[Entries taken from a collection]
Segment Open
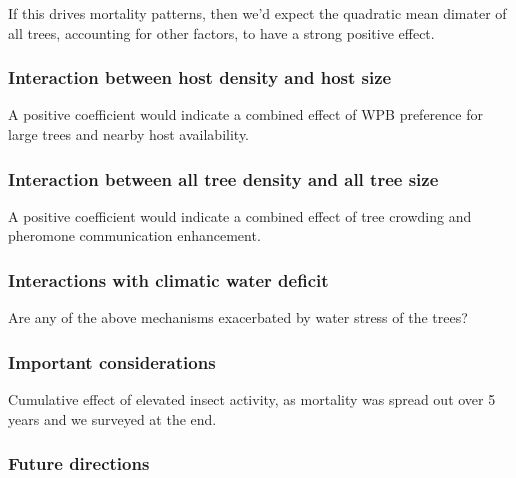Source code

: \documentclass[]{article}
\begin{document}
If this drives mortality patterns, then we'd expect the quadratic mean
dimater of all trees, accounting for other factors, to have a strong
positive effect.

\subsubsection{Interaction between host density and host
size}\label{interaction-between-host-density-and-host-size}

A positive coefficient would indicate a combined effect of WPB
preference for large trees and nearby host availability.

\subsubsection{Interaction between all tree density and all tree
size}\label{interaction-between-all-tree-density-and-all-tree-size}

A positive coefficient would indicate a combined effect of tree crowding
and pheromone communication enhancement.

\subsubsection{Interactions with climatic water
deficit}\label{interactions-with-climatic-water-deficit}

Are any of the above mechanisms exacerbated by water stress of the
trees?

\subsubsection{Important considerations}\label{important-considerations}

Cumulative effect of elevated insect activity, as mortality was spread
out over 5 years and we surveyed at the end.

\subsubsection{Future directions}\label{future-directions}
\end{document}
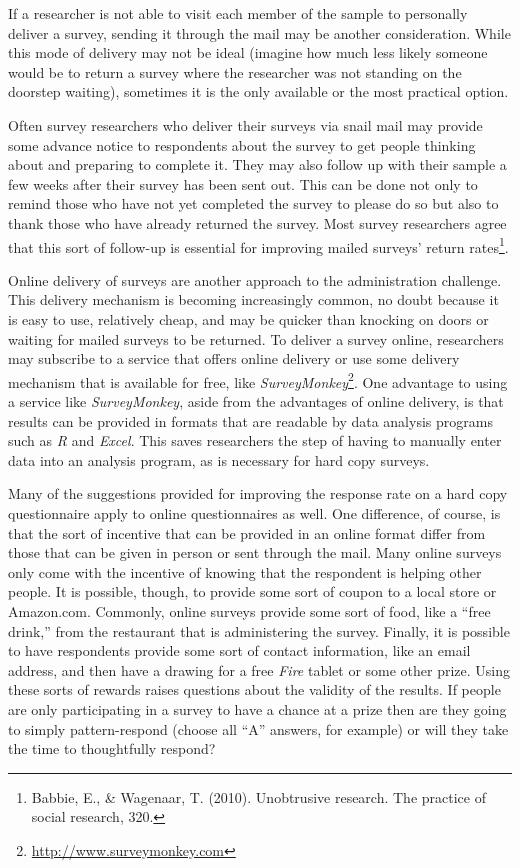 If a researcher is not able to visit each member of the sample to personally deliver a survey, sending it through the mail may be another consideration. While this mode of delivery may not be ideal (imagine how much less likely someone would be to return a survey where the researcher was not standing on the doorstep waiting), sometimes it is the only available or the most practical option.

Often survey researchers who deliver their surveys via snail mail may provide some advance notice to respondents about the survey to get people thinking about and preparing to complete it. They may also follow up with their sample a few weeks after their survey has been sent out. This can be done not only to remind those who have not yet completed the survey to please do so but also to thank those who have already returned the survey. Most survey researchers agree that this sort of follow-up is essential for improving mailed surveys’ return rates\footnote{Babbie, E., \& Wagenaar, T. (2010). Unobtrusive research. The practice of social research, 320.}.

Online delivery of surveys are another approach to the administration challenge. This delivery mechanism is becoming increasingly common, no doubt because it is easy to use, relatively cheap, and may be quicker than knocking on doors or waiting for mailed surveys to be returned. To deliver a survey online, researchers may subscribe to a service that offers online delivery or use some delivery mechanism that is available for free, like \textit{SurveyMonkey}\footnote{\url{http://www.surveymonkey.com}}. One advantage to using a service like \textit{SurveyMonkey}, aside from the advantages of online delivery, is that results can be provided in formats that are readable by data analysis programs such as \textit{R} and \textit{Excel}. This saves researchers the step of having to manually enter data into an analysis program, as is necessary for hard copy surveys.

Many of the suggestions provided for improving the response rate on a hard copy questionnaire apply to online questionnaires as well. One difference, of course, is that the sort of incentive that can be provided in an online format differ from those that can be given in person or sent through the mail. Many online surveys only come with the incentive of knowing that the respondent is helping other people. It is possible, though, to provide some sort of coupon to a local store or Amazon.com. Commonly, online surveys provide some sort of food, like a ``free drink,'' from the restaurant that is administering the survey. Finally, it is possible to have respondents provide some sort of contact information, like an email address, and then have a drawing for a free \textit{Fire} tablet or some other prize. Using these sorts of rewards raises questions about the validity of the results. If people are only participating in a survey to have a chance at a prize then are they going to simply pattern-respond (choose all ``A'' answers, for example) or will they take the time to thoughtfully respond?

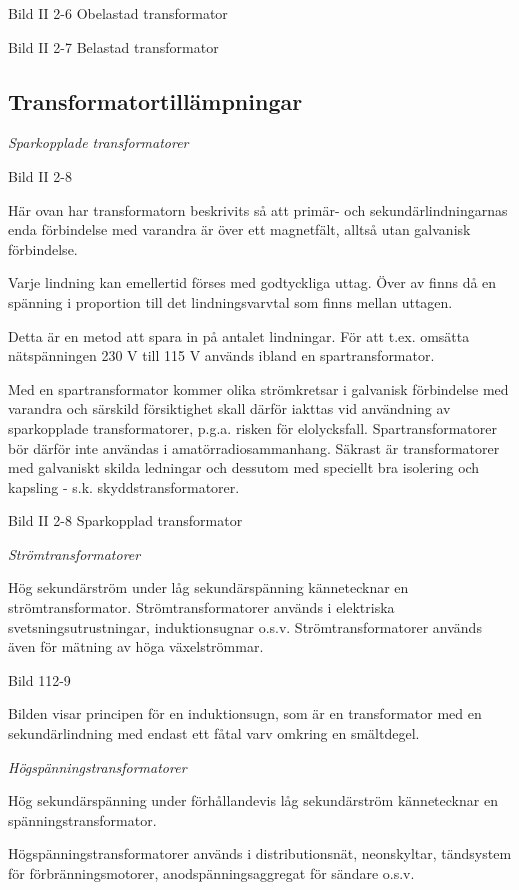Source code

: Bild II 2-6 Obelastad transformator

Bild II 2-7 Belastad transformator


\subsection{Transformatortillämpningar}

\emph{Sparkopplade transformatorer}

Bild II 2-8

Här ovan har transformatorn beskrivits så att primär- och sekundärlindningarnas
enda förbindelse med varandra är över ett magnetfält, alltså utan galvanisk
förbindelse.

Varje lindning kan emellertid förses med godtyckliga uttag. Över av finns då en
spänning i proportion till det lindningsvarvtal som finns mellan uttagen.

Detta är en metod att spara in på antalet lindningar. För att t.ex. omsätta
nätspänningen 230 V till 115 V används ibland en spartransformator.

Med en spartransformator kommer olika strömkretsar i galvanisk förbindelse med
varandra och särskild försiktighet skall därför iakttas vid användning av
sparkopplade transformatorer, p.g.a. risken för elolycksfall.
Spartransformatorer bör därför inte användas i amatörradiosammanhang. Säkrast
är transformatorer med galvaniskt skilda ledningar och dessutom med speciellt
bra isolering och kapsling - s.k. skyddstransformatorer.

Bild II 2-8 Sparkopplad transformator

\emph{Strömtransformatorer}

Hög sekundärström under låg sekundärspänning kännetecknar en strömtransformator.
Strömtransformatorer används i elektriska svetsningsutrustningar,
induktionsugnar o.s.v. Strömtransformatorer används även för mätning av höga
växelströmmar.

Bild 112-9

Bilden visar principen för en induktionsugn, som är en transformator med en
sekundärlindning med endast ett fåtal varv omkring en smältdegel.

\emph{Högspänningstransformatorer}

Hög sekundärspänning under förhållandevis låg sekundärström kännetecknar en
spänningstransformator.

Högspänningstransformatorer används i distributionsnät, neonskyltar, tändsystem
för förbränningsmotorer, anodspänningsaggregat för sändare o.s.v.

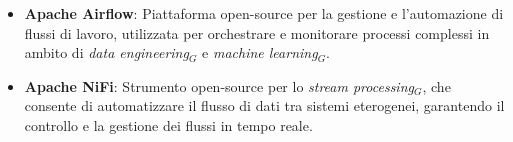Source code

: \begin{itemize}
    \item \textbf{Apache Airflow}: Piattaforma open-source per la gestione e l'automazione di flussi di lavoro, utilizzata per orchestrare e monitorare processi complessi in ambito di \textit{data engineering$_G$} e \textit{machine learning$_G$}.
    \item \textbf{Apache NiFi}: Strumento open-source per lo \textit{stream processing$_G$}, che consente di automatizzare il flusso di dati tra sistemi eterogenei, garantendo il controllo e la gestione dei flussi in tempo reale.
\end{itemize}
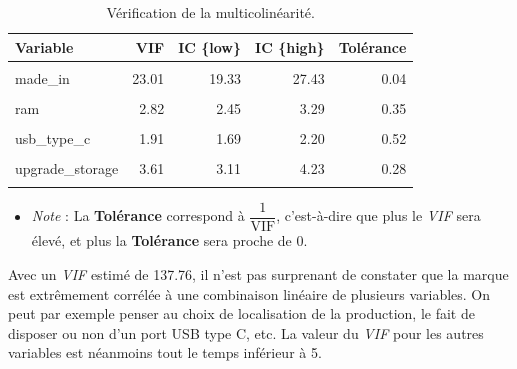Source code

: \documentclass[
  12pt,
]{report}
\providecommand{\tightlist}{%
  \setlength{\itemsep}{0pt}\setlength{\parskip}{0pt}}\usepackage{longtable,booktabs,array}
\begin{document}
\begin{table}[!h]

\caption{\label{tab:collinearity_level}Vérification de la multicolinéarité.}
\centering
\begin{tabular}[t]{lrrrr}
\toprule
\textbf{Variable} & \textbf{VIF} & \textbf{IC \{low\}} & \textbf{IC \{high\}} & \textbf{Tolérance}\\
\midrule
\cellcolor{gray!6}{brand} & \cellcolor{gray!6}{137.76} & \cellcolor{gray!6}{115.29} & \cellcolor{gray!6}{164.65} & \cellcolor{gray!6}{0.01}\\
made\_in & 23.01 & 19.33 & 27.43 & 0.04\\
\cellcolor{gray!6}{storage} & \cellcolor{gray!6}{1.99} & \cellcolor{gray!6}{1.76} & \cellcolor{gray!6}{2.30} & \cellcolor{gray!6}{0.50}\\
ram & 2.82 & 2.45 & 3.29 & 0.35\\
\cellcolor{gray!6}{screen\_type} & \cellcolor{gray!6}{3.26} & \cellcolor{gray!6}{2.82} & \cellcolor{gray!6}{3.82} & \cellcolor{gray!6}{0.31}\\
\addlinespace
usb\_type\_c & 1.91 & 1.69 & 2.20 & 0.52\\
\cellcolor{gray!6}{battery} & \cellcolor{gray!6}{2.41} & \cellcolor{gray!6}{2.10} & \cellcolor{gray!6}{2.79} & \cellcolor{gray!6}{0.42}\\
upgrade\_storage & 3.61 & 3.11 & 4.23 & 0.28\\
\cellcolor{gray!6}{induction} & \cellcolor{gray!6}{3.80} & \cellcolor{gray!6}{3.27} & \cellcolor{gray!6}{4.45} & \cellcolor{gray!6}{0.26}\\
\bottomrule
\end{tabular}
\end{table}

\begin{itemize}
\tightlist
\item
  \emph{Note} : La \textbf{Tolérance} correspond à
  \(\dfrac{1}{\text{VIF}}\), c'est-à-dire que plus le \emph{VIF} sera
  élevé, et plus la \textbf{Tolérance} sera proche de 0.
\end{itemize}

Avec un \emph{VIF} estimé de 137.76, il n'est pas surprenant de
constater que la marque est extrêmement corrélée à une combinaison
linéaire de plusieurs variables. On peut par exemple penser au choix de
localisation de la production, le fait de disposer ou non d'un port USB
type C, etc. La valeur du \emph{VIF} pour les autres variables est
néanmoins tout le temps inférieur à 5.
\end{document}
Segment Closed
What to do: Copy each line above containing the string "gray".

The answer:
\cellcolor{gray!6}{brand} & \cellcolor{gray!6}{137.76} & \cellcolor{gray!6}{115.29} & \cellcolor{gray!6}{164.65} & \cellcolor{gray!6}{0.01}\\
\cellcolor{gray!6}{storage} & \cellcolor{gray!6}{1.99} & \cellcolor{gray!6}{1.76} & \cellcolor{gray!6}{2.30} & \cellcolor{gray!6}{0.50}\\
\cellcolor{gray!6}{screen\_type} & \cellcolor{gray!6}{3.26} & \cellcolor{gray!6}{2.82} & \cellcolor{gray!6}{3.82} & \cellcolor{gray!6}{0.31}\\
\cellcolor{gray!6}{battery} & \cellcolor{gray!6}{2.41} & \cellcolor{gray!6}{2.10} & \cellcolor{gray!6}{2.79} & \cellcolor{gray!6}{0.42}\\
\cellcolor{gray!6}{induction} & \cellcolor{gray!6}{3.80} & \cellcolor{gray!6}{3.27} & \cellcolor{gray!6}{4.45} & \cellcolor{gray!6}{0.26}\\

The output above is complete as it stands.